What is an SIP in mutual funds

What is an SIP in mutual funds?

A Systematic Investment Plan (SIP) is a method of investing a fixed amount of money into a mutual fund scheme at regular intervals—typically monthly or quarterly. SIPs offer a disciplined way to build wealth over time and reduce the risk of market timing.

Understanding SIPs

With SIPs on FYERS, investors can:

  • Automate periodic investments in direct mutual fund schemes
  • Start with low investment amounts (e.g., ₹500)
  • Use bank mandates for auto-debit and seamless fund allocation

SIPs follow the rupee-cost averaging principle—more units are bought when the NAV is low and fewer when it’s high. Over time, this averages out the cost of investment and helps mitigate volatility.

What If...

ScenarioExplanation
You want to invest monthly in a mutual fundSet up an SIP on FYERS and automate payments through your linked bank mandate.
You miss an SIP due to low balanceThe SIP may be skipped for that cycle.
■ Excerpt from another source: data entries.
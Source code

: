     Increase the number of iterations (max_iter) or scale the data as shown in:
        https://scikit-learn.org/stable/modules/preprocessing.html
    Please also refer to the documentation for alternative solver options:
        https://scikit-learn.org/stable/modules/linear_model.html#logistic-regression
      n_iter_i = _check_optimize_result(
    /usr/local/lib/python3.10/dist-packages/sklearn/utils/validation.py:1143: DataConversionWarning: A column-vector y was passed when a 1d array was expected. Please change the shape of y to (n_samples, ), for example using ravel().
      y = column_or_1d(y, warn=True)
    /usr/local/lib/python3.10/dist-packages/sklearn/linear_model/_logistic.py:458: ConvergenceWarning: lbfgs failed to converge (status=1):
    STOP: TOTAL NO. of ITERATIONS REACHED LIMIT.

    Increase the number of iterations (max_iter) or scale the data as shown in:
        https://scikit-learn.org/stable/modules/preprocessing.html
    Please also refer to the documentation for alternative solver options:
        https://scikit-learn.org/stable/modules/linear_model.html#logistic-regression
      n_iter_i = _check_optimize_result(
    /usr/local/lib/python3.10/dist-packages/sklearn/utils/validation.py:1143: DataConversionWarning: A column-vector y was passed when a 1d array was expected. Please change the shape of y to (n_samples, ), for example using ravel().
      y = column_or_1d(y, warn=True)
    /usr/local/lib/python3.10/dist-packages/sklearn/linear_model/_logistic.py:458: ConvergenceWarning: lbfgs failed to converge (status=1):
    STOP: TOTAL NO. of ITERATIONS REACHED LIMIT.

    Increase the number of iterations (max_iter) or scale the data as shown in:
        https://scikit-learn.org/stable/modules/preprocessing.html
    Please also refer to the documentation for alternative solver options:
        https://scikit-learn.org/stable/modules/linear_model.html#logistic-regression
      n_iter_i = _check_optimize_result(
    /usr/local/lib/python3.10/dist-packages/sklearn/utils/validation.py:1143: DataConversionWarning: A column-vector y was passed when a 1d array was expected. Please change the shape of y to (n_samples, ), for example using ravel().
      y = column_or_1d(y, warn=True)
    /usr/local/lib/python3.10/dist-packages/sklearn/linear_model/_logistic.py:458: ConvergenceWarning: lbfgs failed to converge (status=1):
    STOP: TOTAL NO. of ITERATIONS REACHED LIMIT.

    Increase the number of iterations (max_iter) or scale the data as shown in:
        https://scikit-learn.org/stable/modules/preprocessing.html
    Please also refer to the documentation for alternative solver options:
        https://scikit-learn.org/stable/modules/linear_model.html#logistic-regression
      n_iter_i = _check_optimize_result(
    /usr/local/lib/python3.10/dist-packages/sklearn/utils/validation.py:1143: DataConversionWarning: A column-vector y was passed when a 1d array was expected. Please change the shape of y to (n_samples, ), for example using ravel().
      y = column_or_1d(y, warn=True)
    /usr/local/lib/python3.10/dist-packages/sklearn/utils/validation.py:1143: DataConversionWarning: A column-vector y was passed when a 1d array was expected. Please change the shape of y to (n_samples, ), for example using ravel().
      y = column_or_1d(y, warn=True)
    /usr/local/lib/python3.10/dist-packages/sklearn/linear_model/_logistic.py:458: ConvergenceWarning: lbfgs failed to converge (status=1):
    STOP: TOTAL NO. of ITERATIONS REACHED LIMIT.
You can wait for the next or manually invest.
You want to modify SIP amountCancel the existing SIP and set up a new one with your desired investment amount.
You stop SIP but keep unitsYour existing mutual fund units stay in your Demat and continue to generate returns.
SIPs are ideal for long-term wealth creation. They encourage financial discipline and help spread investment risk across market cycles.